Only the lines below from the one containing "Performs affine registration" to the one containing "## adni_convnet.py" should be repeated, both included and unchanged.

BEGIN Data provided

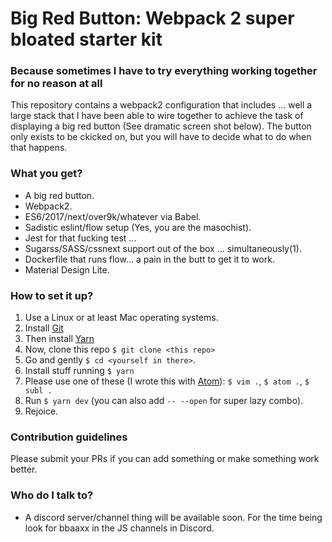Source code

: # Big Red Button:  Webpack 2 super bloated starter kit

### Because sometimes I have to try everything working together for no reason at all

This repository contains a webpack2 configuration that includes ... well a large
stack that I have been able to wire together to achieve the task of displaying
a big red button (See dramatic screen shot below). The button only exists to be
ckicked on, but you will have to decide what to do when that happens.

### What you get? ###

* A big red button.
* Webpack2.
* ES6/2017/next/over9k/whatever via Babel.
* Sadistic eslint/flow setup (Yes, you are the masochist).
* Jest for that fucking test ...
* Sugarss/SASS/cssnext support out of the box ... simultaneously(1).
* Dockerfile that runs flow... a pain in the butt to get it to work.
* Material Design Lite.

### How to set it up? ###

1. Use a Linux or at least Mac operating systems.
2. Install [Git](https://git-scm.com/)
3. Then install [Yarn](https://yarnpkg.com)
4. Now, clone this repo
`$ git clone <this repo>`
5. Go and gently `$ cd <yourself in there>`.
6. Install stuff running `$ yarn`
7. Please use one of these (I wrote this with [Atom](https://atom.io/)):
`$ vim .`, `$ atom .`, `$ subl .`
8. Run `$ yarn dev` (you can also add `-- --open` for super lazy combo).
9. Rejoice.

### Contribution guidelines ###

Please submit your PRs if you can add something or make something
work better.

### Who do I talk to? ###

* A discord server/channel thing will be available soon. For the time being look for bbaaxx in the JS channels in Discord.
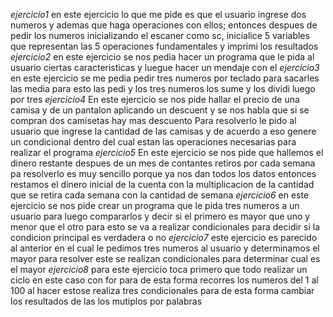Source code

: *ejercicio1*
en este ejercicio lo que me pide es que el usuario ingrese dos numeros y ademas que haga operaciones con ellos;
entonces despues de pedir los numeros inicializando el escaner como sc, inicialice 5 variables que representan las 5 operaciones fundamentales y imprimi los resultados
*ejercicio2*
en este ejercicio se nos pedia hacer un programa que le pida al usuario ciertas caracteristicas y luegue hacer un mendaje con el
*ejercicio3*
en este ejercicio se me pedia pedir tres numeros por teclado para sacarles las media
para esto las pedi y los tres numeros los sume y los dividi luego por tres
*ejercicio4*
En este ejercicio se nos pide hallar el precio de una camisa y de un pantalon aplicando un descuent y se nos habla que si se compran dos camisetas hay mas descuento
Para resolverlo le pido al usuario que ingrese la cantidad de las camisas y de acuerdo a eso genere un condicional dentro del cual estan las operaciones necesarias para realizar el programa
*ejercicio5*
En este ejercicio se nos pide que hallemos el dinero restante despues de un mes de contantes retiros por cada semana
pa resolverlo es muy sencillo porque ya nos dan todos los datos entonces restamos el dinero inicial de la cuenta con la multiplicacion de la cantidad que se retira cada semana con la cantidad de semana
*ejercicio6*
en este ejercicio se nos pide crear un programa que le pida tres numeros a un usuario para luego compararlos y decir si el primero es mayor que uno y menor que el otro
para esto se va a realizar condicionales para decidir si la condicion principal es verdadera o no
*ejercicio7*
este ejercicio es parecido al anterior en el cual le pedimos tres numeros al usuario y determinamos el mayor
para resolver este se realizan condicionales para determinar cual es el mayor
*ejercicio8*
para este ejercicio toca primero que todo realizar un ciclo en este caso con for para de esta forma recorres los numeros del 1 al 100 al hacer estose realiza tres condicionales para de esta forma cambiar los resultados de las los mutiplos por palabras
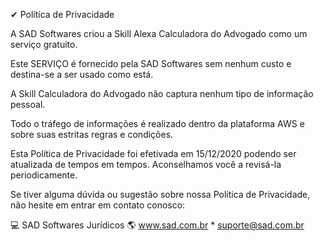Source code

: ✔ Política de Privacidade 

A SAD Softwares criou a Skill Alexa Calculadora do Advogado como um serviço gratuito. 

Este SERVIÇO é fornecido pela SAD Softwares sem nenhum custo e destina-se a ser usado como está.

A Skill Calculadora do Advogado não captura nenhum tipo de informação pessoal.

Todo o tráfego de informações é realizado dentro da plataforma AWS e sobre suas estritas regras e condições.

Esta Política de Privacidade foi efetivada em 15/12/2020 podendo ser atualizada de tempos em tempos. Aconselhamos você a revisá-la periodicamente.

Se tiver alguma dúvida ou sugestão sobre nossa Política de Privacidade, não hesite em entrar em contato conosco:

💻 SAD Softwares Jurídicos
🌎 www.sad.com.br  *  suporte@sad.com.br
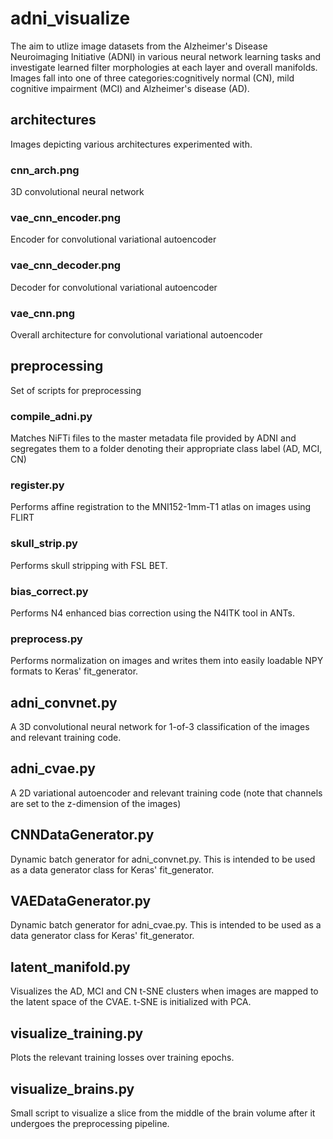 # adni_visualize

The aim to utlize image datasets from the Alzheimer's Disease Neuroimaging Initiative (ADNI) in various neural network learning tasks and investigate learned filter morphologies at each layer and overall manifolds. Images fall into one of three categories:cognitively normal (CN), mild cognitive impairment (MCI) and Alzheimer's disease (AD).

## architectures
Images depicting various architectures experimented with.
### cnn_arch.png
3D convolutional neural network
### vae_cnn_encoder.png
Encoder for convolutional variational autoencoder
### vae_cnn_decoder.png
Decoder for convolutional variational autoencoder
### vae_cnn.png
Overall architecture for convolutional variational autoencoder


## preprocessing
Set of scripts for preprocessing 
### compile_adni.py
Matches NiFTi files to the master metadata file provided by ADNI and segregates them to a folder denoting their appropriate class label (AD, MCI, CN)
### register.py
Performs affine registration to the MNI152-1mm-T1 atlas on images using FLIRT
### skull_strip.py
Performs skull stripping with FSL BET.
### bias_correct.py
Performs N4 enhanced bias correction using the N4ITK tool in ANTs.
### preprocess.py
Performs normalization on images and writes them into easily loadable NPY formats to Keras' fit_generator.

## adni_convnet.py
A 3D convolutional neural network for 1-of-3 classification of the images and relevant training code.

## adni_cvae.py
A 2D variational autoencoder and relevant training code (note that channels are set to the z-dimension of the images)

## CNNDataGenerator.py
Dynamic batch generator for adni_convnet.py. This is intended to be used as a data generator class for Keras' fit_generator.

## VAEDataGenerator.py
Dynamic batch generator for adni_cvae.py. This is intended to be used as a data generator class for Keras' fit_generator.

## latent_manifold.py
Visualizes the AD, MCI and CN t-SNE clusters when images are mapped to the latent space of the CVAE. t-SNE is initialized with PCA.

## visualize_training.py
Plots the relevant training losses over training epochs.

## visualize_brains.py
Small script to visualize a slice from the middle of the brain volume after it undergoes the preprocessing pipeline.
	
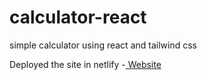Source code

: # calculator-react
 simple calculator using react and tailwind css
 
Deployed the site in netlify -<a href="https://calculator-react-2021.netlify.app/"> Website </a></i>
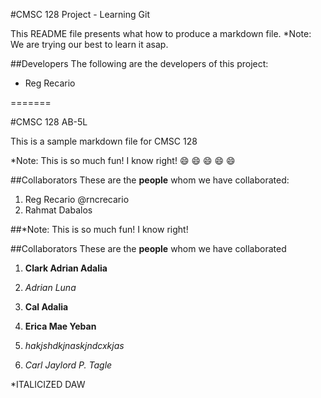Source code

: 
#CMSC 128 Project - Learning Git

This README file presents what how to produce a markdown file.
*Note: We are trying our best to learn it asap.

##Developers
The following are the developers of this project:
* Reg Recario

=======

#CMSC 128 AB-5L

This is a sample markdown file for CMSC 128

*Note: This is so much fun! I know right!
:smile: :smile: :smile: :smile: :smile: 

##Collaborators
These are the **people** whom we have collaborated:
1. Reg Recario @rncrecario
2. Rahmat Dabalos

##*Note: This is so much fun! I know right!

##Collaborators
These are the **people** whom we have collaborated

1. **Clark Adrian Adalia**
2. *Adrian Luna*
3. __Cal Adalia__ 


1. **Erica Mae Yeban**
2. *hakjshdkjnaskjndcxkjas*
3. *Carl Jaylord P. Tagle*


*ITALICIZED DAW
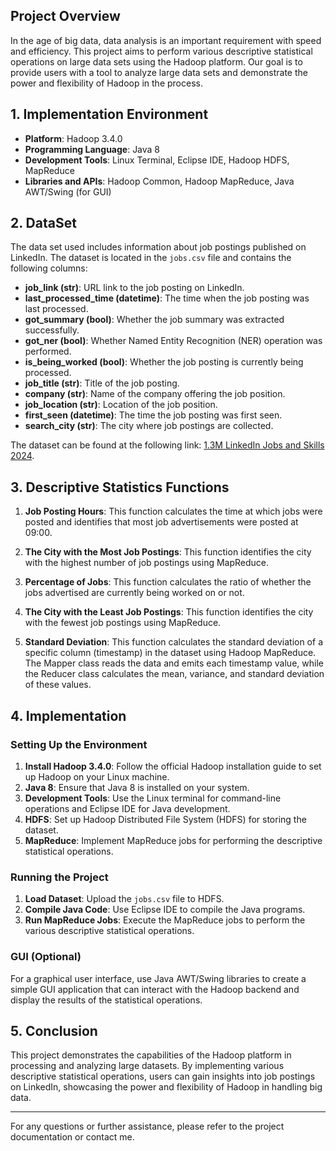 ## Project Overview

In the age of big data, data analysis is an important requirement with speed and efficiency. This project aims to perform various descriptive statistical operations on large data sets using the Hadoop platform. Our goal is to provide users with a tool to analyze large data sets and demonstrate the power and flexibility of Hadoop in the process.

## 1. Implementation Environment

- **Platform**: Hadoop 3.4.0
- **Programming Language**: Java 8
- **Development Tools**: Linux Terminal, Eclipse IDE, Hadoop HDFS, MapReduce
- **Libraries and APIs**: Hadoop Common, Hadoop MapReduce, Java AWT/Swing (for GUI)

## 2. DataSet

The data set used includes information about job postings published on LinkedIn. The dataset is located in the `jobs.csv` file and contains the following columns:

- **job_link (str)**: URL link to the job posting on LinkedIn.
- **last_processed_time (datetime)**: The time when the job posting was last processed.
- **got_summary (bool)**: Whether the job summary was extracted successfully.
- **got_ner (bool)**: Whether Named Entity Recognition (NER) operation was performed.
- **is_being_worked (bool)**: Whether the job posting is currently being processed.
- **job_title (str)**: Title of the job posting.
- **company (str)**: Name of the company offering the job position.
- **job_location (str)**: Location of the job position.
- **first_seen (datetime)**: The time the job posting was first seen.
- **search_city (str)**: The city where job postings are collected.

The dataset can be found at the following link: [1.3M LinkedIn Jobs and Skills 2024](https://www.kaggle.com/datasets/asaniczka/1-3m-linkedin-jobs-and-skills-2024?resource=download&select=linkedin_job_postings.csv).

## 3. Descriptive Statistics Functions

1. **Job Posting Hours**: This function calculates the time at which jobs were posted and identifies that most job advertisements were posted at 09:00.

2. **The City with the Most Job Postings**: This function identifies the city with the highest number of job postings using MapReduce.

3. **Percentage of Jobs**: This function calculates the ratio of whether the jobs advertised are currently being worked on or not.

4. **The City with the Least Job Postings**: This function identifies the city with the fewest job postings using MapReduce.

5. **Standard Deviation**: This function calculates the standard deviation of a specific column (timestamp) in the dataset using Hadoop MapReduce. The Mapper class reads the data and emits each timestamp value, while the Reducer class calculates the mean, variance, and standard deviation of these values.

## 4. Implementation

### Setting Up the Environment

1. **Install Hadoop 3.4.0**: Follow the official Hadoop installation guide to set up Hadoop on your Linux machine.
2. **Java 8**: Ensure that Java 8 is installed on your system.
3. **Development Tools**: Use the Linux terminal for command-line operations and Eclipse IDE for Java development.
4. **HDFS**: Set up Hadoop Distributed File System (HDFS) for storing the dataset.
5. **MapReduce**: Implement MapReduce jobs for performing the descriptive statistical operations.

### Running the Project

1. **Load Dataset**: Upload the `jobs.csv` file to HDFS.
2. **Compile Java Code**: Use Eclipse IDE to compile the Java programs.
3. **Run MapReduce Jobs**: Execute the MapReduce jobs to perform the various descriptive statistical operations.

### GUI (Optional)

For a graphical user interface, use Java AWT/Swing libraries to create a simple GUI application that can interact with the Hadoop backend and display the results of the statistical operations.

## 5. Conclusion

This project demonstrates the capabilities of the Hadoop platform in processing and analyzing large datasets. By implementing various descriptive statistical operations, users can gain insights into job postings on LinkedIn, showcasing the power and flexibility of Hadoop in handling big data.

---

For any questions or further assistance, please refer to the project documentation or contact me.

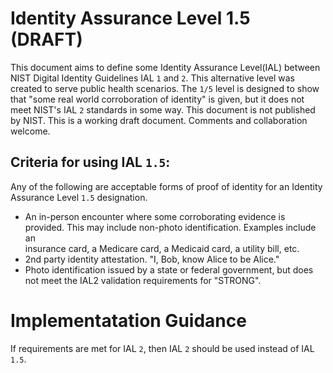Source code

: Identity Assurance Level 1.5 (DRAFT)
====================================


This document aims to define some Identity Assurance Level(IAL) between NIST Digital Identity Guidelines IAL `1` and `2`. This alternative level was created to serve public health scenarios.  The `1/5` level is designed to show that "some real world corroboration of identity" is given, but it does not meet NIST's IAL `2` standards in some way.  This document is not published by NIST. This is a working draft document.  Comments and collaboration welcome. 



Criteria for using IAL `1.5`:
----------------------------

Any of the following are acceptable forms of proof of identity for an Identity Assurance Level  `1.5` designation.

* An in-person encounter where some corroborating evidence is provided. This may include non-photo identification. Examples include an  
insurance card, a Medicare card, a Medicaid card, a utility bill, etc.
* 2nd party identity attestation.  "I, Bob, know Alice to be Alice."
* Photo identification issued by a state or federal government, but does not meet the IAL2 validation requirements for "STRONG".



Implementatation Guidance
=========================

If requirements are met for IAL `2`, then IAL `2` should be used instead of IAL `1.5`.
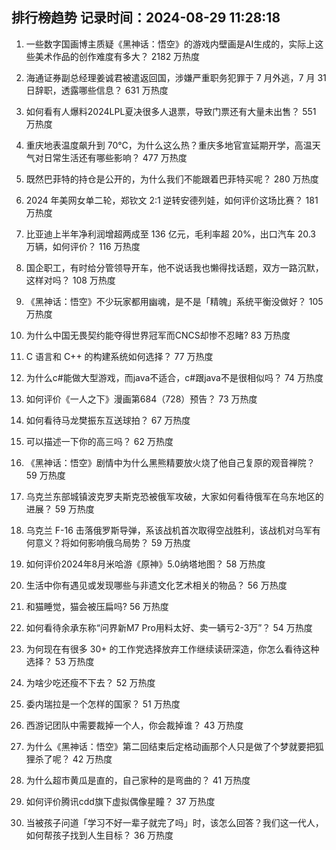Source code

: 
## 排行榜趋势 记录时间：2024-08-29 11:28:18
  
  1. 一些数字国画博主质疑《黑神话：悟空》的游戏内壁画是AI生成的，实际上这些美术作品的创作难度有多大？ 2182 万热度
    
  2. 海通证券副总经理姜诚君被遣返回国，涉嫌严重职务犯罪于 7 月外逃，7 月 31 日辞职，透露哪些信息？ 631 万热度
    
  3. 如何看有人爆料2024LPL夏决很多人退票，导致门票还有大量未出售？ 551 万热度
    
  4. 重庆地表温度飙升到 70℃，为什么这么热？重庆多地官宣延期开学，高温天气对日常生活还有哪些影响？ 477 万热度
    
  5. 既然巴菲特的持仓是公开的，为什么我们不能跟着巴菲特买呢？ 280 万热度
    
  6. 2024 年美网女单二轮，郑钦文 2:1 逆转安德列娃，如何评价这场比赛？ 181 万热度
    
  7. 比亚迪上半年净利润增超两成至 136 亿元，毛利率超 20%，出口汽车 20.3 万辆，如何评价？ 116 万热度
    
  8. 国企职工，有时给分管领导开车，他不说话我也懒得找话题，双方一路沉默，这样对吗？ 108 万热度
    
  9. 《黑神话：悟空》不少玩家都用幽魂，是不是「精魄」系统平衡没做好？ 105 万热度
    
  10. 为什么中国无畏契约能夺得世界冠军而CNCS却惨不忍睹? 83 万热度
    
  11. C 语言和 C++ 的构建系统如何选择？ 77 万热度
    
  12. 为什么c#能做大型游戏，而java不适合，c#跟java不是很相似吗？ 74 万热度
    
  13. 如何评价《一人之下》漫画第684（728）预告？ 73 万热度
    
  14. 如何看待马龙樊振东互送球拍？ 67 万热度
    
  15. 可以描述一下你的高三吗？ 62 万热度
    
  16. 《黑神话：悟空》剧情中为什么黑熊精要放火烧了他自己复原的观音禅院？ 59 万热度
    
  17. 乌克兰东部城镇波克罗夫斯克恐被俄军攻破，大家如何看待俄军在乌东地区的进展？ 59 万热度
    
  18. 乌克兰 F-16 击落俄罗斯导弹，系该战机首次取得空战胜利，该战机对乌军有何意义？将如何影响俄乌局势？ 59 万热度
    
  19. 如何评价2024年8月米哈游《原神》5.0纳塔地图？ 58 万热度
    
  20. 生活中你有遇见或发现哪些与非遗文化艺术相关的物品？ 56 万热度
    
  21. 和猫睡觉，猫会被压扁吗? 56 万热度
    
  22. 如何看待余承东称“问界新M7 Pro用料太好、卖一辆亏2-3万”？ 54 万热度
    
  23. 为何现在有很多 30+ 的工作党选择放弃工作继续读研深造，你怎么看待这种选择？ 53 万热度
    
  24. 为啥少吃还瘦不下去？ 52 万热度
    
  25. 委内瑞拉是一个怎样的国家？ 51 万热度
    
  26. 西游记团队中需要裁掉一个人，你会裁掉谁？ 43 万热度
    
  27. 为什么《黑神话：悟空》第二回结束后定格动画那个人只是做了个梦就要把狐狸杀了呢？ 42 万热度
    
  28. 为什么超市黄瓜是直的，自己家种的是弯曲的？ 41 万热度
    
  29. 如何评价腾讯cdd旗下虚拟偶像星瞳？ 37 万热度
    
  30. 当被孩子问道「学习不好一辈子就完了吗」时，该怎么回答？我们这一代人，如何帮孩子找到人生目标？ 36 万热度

END Data provided

**Solution for this problem**
Performs affine registration to the MNI152-1mm-T1 atlas on images using FLIRT
### skull_strip.py
Performs skull stripping with FSL BET.
### bias_correct.py
Performs N4 enhanced bias correction using the N4ITK tool in ANTs.
### preprocess.py
Performs normalization on images and writes them into easily loadable NPY formats to Keras' fit_generator.

## adni_convnet.py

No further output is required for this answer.